In the records that follow, the lines from the one containing "虽然生命轻于泡沫，尸体却重如铁块， c:336" to the one containing "于是他告诉我他当了二年级B班的班主任。这可真是造化弄人啊 c:22", inclusive, are to be given again exactly.

· · · ·

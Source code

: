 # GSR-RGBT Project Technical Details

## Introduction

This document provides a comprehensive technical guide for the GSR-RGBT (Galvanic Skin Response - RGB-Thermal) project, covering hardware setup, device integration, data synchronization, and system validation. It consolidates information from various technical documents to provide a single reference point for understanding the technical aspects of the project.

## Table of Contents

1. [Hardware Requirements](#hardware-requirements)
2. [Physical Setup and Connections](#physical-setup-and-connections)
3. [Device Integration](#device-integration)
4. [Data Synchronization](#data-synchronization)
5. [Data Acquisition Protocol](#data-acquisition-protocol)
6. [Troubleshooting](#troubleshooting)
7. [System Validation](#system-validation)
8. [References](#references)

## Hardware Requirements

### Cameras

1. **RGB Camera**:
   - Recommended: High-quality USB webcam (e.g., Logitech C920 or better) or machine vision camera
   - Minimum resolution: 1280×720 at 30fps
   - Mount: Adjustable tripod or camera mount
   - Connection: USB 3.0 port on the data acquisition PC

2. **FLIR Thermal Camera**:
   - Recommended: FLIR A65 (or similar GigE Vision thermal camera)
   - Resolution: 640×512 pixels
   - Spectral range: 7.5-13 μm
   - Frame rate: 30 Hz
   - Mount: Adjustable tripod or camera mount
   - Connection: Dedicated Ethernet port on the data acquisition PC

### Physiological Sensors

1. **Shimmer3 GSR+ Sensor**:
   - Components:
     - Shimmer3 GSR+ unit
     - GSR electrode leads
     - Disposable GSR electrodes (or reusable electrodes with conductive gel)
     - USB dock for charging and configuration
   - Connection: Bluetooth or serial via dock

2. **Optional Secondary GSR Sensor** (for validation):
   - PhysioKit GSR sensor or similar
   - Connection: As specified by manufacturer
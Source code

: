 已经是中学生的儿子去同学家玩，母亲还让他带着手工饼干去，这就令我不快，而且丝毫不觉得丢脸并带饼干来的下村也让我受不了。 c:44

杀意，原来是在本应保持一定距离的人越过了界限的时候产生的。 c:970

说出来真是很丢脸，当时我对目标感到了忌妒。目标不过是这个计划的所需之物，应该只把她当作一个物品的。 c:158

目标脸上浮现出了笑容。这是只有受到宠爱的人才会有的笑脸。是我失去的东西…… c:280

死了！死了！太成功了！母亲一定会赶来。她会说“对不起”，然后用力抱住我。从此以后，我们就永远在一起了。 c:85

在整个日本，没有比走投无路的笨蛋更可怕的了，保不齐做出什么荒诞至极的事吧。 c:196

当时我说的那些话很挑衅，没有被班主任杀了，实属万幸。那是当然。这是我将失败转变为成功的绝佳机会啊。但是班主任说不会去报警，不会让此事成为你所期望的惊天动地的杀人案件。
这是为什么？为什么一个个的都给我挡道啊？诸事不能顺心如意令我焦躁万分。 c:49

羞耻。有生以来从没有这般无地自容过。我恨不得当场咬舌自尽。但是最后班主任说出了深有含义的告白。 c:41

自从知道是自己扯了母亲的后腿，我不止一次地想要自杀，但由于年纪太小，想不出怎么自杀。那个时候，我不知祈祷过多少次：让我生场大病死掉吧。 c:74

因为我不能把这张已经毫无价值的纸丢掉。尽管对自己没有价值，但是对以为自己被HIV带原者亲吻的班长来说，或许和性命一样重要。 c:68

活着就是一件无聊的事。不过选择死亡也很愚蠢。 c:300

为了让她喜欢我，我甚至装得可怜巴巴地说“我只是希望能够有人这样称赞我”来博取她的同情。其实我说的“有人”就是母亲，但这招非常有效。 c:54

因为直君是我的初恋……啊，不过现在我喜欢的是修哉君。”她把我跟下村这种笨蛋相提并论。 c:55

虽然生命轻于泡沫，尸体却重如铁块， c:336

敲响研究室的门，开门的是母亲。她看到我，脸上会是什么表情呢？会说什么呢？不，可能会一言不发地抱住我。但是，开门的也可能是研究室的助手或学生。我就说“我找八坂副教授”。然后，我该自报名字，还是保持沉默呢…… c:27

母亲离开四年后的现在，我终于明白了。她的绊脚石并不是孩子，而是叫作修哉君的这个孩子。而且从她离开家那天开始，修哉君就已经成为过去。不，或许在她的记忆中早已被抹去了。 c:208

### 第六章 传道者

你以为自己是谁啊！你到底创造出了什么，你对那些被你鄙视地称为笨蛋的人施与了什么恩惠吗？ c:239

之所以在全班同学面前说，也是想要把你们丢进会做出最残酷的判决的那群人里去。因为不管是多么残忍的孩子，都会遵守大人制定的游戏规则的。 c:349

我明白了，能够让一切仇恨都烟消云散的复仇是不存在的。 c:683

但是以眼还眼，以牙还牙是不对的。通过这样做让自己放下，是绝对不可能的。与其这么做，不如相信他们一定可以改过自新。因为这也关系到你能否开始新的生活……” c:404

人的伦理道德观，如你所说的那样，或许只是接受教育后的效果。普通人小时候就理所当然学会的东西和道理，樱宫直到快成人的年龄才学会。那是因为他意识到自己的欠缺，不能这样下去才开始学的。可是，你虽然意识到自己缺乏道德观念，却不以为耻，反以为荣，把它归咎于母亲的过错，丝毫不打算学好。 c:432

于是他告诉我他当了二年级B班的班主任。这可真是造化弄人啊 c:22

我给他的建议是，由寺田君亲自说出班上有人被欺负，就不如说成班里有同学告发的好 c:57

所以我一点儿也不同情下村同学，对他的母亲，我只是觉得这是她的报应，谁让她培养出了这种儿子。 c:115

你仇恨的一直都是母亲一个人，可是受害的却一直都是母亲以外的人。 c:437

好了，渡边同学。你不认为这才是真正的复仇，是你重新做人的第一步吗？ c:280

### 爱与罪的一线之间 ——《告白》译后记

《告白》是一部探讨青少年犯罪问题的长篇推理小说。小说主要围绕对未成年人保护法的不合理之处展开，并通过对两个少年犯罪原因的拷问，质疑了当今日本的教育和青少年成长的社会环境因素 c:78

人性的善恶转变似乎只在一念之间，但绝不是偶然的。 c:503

· · · ·

- Solution
虽然生命轻于泡沫，尸体却重如铁块， c:336

敲响研究室的门，开门的是母亲。她看到我，脸上会是什么表情呢？会说什么呢？不，可能会一言不发地抱住我。但是，开门的也可能是研究室的助手或学生。我就说“我找八坂副教授”。然后，我该自报名字，还是保持沉默呢…… c:27

母亲离开四年后的现在，我终于明白了。她的绊脚石并不是孩子，而是叫作修哉君的这个孩子。而且从她离开家那天开始，修哉君就已经成为过去。不，或许在她的记忆中早已被抹去了。 c:208

### 第六章 传道者

你以为自己是谁啊！你到底创造出了什么，你对那些被你鄙视地称为笨蛋的人施与了什么恩惠吗？ c:239

之所以在全班同学面前说，也是想要把你们丢进会做出最残酷的判决的那群人里去。因为不管是多么残忍的孩子，都会遵守大人制定的游戏规则的。 c:349

我明白了，能够让一切仇恨都烟消云散的复仇是不存在的。 c:683

但是以眼还眼，以牙还牙是不对的。通过这样做让自己放下，是绝对不可能的。与其这么做，不如相信他们一定可以改过自新。因为这也关系到你能否开始新的生活……” c:404

人的伦理道德观，如你所说的那样，或许只是接受教育后的效果。普通人小时候就理所当然学会的东西和道理，樱宫直到快成人的年龄才学会。那是因为他意识到自己的欠缺，不能这样下去才开始学的。可是，你虽然意识到自己缺乏道德观念，却不以为耻，反以为荣，把它归咎于母亲的过错，丝毫不打算学好。 c:432

于是他告诉我他当了二年级B班的班主任。这可真是造化弄人啊 c:22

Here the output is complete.